Guggenheim Fellows were announced this week, and I thought, Hmmm, why not try? I know a number of Guggenheim Fellows personally and they’re lovely, talented and fairly ‘normal’ human beings—maybe I can pull it off?
I’d recently come across this interview on Dead Darlings from when my novel This Terrible Beauty came out, and I was pretty darn pleased with this little summary:
So I spent a few hours working on the written narrative of my professional life for the Guggenheim application. These kind of prose narratives—as opposed to CVs—are VERY interesting: you have to connect the dots.
In these narratives, you have the power to establish the particular context that frames and makes sense of your strivings. I highly recommend you write one; it can be illuminating and clarifying.
As often happens when we embark on such analyses, I went from feeling confident and impressed by what I’d managed to achieve, to being certain jurors would scoff at my attempts to sound erudite and important.
The Guggenheim is, after all, a prestigious award. Who am I to think I might be honored in this way?
This year’s winners include 188 highly accomplished scholars, artists, photographers, scientists and writers selected via a rigorous peer review process from nearly 3,000 initial candidates. The full list of winners can be found here. (Forbes)
I’m a striver - is that a bad thing?
Unless we push ourselves, we won’t get anywhere. Striving to do better and learn more is obviously good, but what about striving for greater success and more recognition?
This is egotistical striving, and generally causes heartache of some sort — there’s so much about “success” and “recognition” that we don’t and can’t control. Wanting it does not make it happen and striving for it often backfires.
As a striver, this is a hard lesson for me to learn. What about you?
Bejamin Hoff writes in the Tao of Pooh: “When we learn to work with our own Inner Nature, and with the natural laws operating around us, we reach the level of Wu Wei. Then we work with the natural order of things and operate on the principle of minimal effort. Since the natural world follows that principle, it does not make mistakes.
Mistakes are made–or imagined–by man, the creature with the overloaded Brain who separates himself from the supporting network of natural laws by interfering and trying too hard.” Benjamin Hoff, The Tao of Pooh
Don’t interfere!
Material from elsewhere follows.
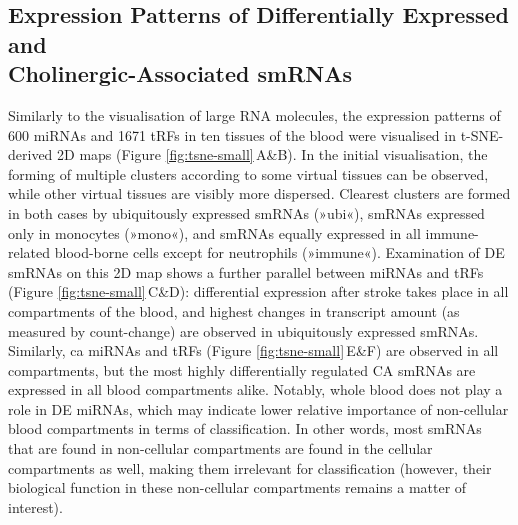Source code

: \subsection{Expression Patterns of Differentially Expressed and\\ Cholinergic-Associated smRNAs}
Similarly to the visualisation of large RNA molecules, the expression patterns of 600 miRNAs and 1671 tRFs in ten tissues of the blood were visualised in t-SNE-derived 2D maps (Figure \ref{fig:tsne-small}\,A\&B). In the initial visualisation, the forming of multiple clusters according to some virtual tissues can be observed, while other virtual tissues are visibly more dispersed. Clearest clusters are formed in both cases by ubiquitously expressed smRNAs (»ubi«), smRNAs expressed only in monocytes (»mono«), and smRNAs equally expressed in all immune-related blood-borne cells except for neutrophils (»immune«). Examination of DE smRNAs on this 2D map shows a further parallel between miRNAs and tRFs (Figure \ref{fig:tsne-small}\,C\&D): differential expression after stroke takes place in all compartments of the blood, and highest changes in transcript amount (as measured by count-change) are observed in ubiquitously expressed smRNAs. Similarly, \acf{ca} miRNAs and tRFs (Figure \ref{fig:tsne-small}\,E\&F) are observed in all compartments, but the most highly differentially regulated CA smRNAs are expressed in all blood compartments alike. Notably, whole blood does not play a role in DE miRNAs, which may indicate lower relative importance of non-cellular blood compartments in terms of classification. In other words, most smRNAs that are found in non-cellular compartments are found in the cellular compartments as well, making them irrelevant for classification (however, their biological function in these non-cellular compartments remains a matter of interest).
Don’t try to hard! Don’t be too critical of yourself! Strive just enough and not too much!
On accepting uncertainty and imperfection
This is where my mantra “be cool” comes in. My Ibiza novel, Madame B, is on submission and I am starting to hear back from editors. They are reading fast, and this is a good thing.
I need to stay cool.
It’s so hard!
I’ve been copying a poster I took a picture of when I was finishing Madame B. last year in Ibiza. It’s probably been thirty years since I last painted and I underestimated how difficult it would be. At first, I painted those two lower “ribbons” and hated them, so I stopped. I can’t do it, I thought. This painting is going to be bad.
But then I thought, so what if it’s bad?
The point was not to create an amazing painting, the point was to have fun, and to celebrate the wisdom in the line, “CALMA EN LA TEMPESTAD.” So I started again. And now I’m beginning to like it.
This is a low stakes project, so I can afford to fail. With my professional work, though, everything feels super high stakes.
And so I need to be cool.
You’ll notice from the image at the top of this post that I left the hardest part till last: the woman’s face. Who knows what this means about the way I approach things.
Let me know if you have any deep psychological insights into that!
On Writing
I taught seven three-hour classes in the month of March, on top of my regular job at KWLS. Emerging from the hard work of the Seminar and getting my novel ready for submission, I was so ready to engage with human beings in a small community.
Memoir writers often take my classes. In many ways, memoir writing is similar to fiction in that voice and story structure are critical to making the story come alive and feel relevant. Memoir is tricky to teach—for me, at least—because the topic is so intensely personal to the writer and emotions often run high.
I was thinking a lot about how to guide my students in the endeavor to write compellingly about their own life experiences, so I re-read Hua Hsu’s memoir, Stay True, which won the Pulitzer Prize and was a New York Times bestseller. I loved this book. Hsu writes so beautifully about his relationship to music, and does an incredible job evoking his deepest yearnings for a sense of purpose and community.
He also writes about loss and grief. I’m always impressed by writers who manage to convey emotion—who get readers to connect deeply with their characters—without pumping the prose full of clichés describing how devastation feels. This takes restraint and talent.
Come say hi!
For the writers among you who are in or near Boston, come join me at The Muse and the Marketplace on Friday May 10! I’d love to see you there.
I cannot tell you how excited I will be to get together again with my Boston writing cohorts, and to mingle at this conference with students, authors and industry professionals. I feel like I’m still emerging from the Covid-fueled Dark Ages and this is the prize for making it through the last few years.
Be cool, my friends
This song below will help us all stay cool! See you next month.
I like to say I'm a recovering perfectionist. Also-your painting is just stunning!
I love this! And that's a pretty damn good painting for thirty years of absence. Also, the Tao of Pooh is one of my faves.